Applying Richardson Extrapolation to Euler Method When applying Richardson Extrapolation to Euler Method, when isn't the local truncation error of h^2 used to get (4*Euler(h/2) - Euler(h)) / 3 instead of using the global error of h to get 2*Euler(h/2) - Euler(h)?
 A: You want to compare two approximations at $t=h$. The error of two Euler steps at half step size is in the leading order
$$
2\cdot C\left(\frac h2\right)^2=\frac12\cdot Ch^2
$$
if the truncation error is locally $Ch^2$ for a step of size $h$.

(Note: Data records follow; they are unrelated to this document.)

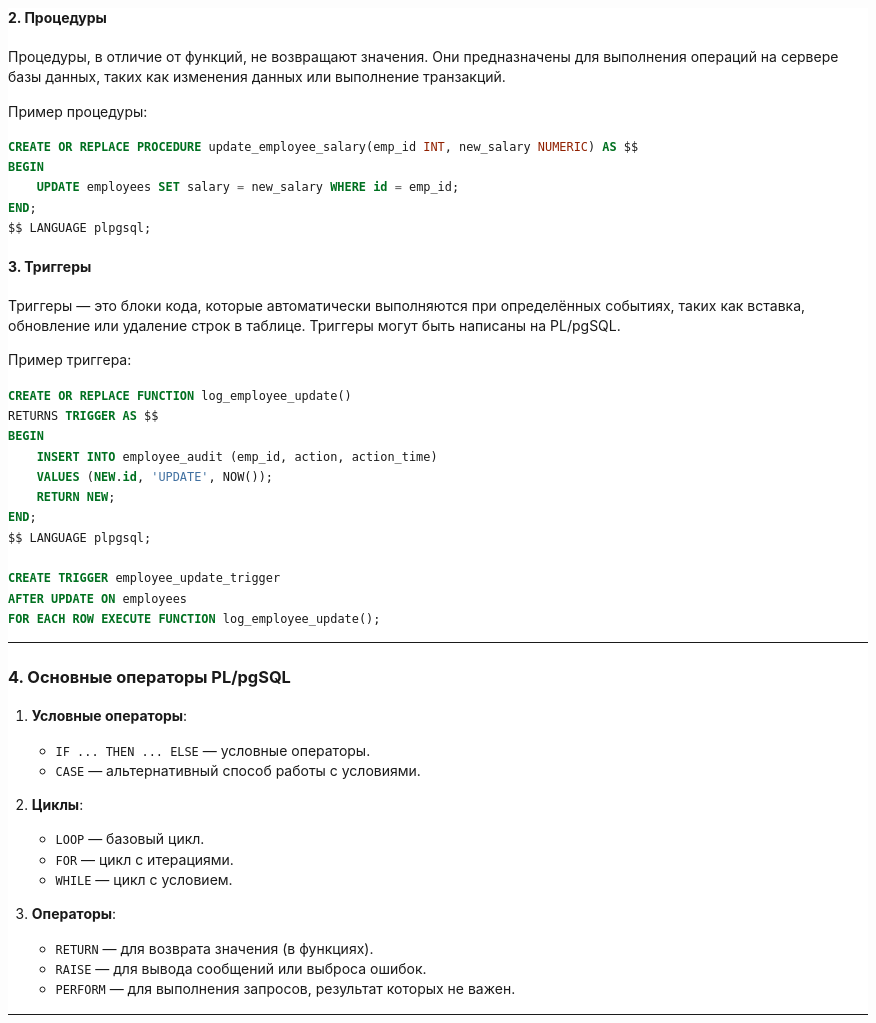#### **2. Процедуры**

Процедуры, в отличие от функций, не возвращают значения. Они предназначены для выполнения операций на сервере базы данных, таких как изменения данных или выполнение транзакций.

Пример процедуры:

```sql
CREATE OR REPLACE PROCEDURE update_employee_salary(emp_id INT, new_salary NUMERIC) AS $$
BEGIN
    UPDATE employees SET salary = new_salary WHERE id = emp_id;
END;
$$ LANGUAGE plpgsql;
```

#### **3. Триггеры**

Триггеры — это блоки кода, которые автоматически выполняются при определённых событиях, таких как вставка, обновление или удаление строк в таблице. Триггеры могут быть написаны на PL/pgSQL.

Пример триггера:

```sql
CREATE OR REPLACE FUNCTION log_employee_update() 
RETURNS TRIGGER AS $$
BEGIN
    INSERT INTO employee_audit (emp_id, action, action_time)
    VALUES (NEW.id, 'UPDATE', NOW());
    RETURN NEW;
END;
$$ LANGUAGE plpgsql;

CREATE TRIGGER employee_update_trigger
AFTER UPDATE ON employees
FOR EACH ROW EXECUTE FUNCTION log_employee_update();
```

---

### 4. **Основные операторы PL/pgSQL**

1. **Условные операторы**:

   * `IF ... THEN ... ELSE` — условные операторы.
   * `CASE` — альтернативный способ работы с условиями.

2. **Циклы**:

   * `LOOP` — базовый цикл.
   * `FOR` — цикл с итерациями.
   * `WHILE` — цикл с условием.

3. **Операторы**:

   * `RETURN` — для возврата значения (в функциях).
   * `RAISE` — для вывода сообщений или выброса ошибок.
   * `PERFORM` — для выполнения запросов, результат которых не важен.

---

Thus you get, if $Euler(h)$ denotes the method application to get to a fixed time $t$ with step size $h$,
$$
Euler(h)=y+Ch^2 +O(h^3)
$$
and with two steps of half the step size
$$
Euler(h/2) =y+\frac12Ch^2+O(h^3).
$$
Eliminating the term $Ch^2$
$$
2\cdot Euler(h/2)-Euler(h)=y+O(h^3)
$$
This is incidentally the explicit midpoint method
$$
y(t+h)=y(t)+hf(t+\tfrac h2,\,y(t)+\tfrac h2f(t,y(t)))+O(h^3)
$$
A: In general when you are applying Richardson extrapolation to a method $T(h)$, it should be an approximation of a fixed quantity $I$ which doesn't depend on $h$. Thus for instance for the Euler method, $T(h)$ is the result of running the Euler method with step size $h$ for a fixed ODE up to a fixed finite time. So the error that matters is the global error.